● **WHAT IS EXPECTED**: In these entries, tally the lines where "Other" occurs. Respond with only the count.

● **ENTRIES SHOWN**:
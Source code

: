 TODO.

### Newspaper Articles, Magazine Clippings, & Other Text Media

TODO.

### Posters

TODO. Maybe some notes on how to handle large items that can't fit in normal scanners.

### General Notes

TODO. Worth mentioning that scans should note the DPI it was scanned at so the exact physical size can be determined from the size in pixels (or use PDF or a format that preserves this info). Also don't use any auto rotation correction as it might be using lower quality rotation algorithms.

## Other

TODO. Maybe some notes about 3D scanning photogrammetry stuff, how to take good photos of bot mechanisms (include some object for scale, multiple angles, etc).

● **OUTPUT OF THE TASK**: 2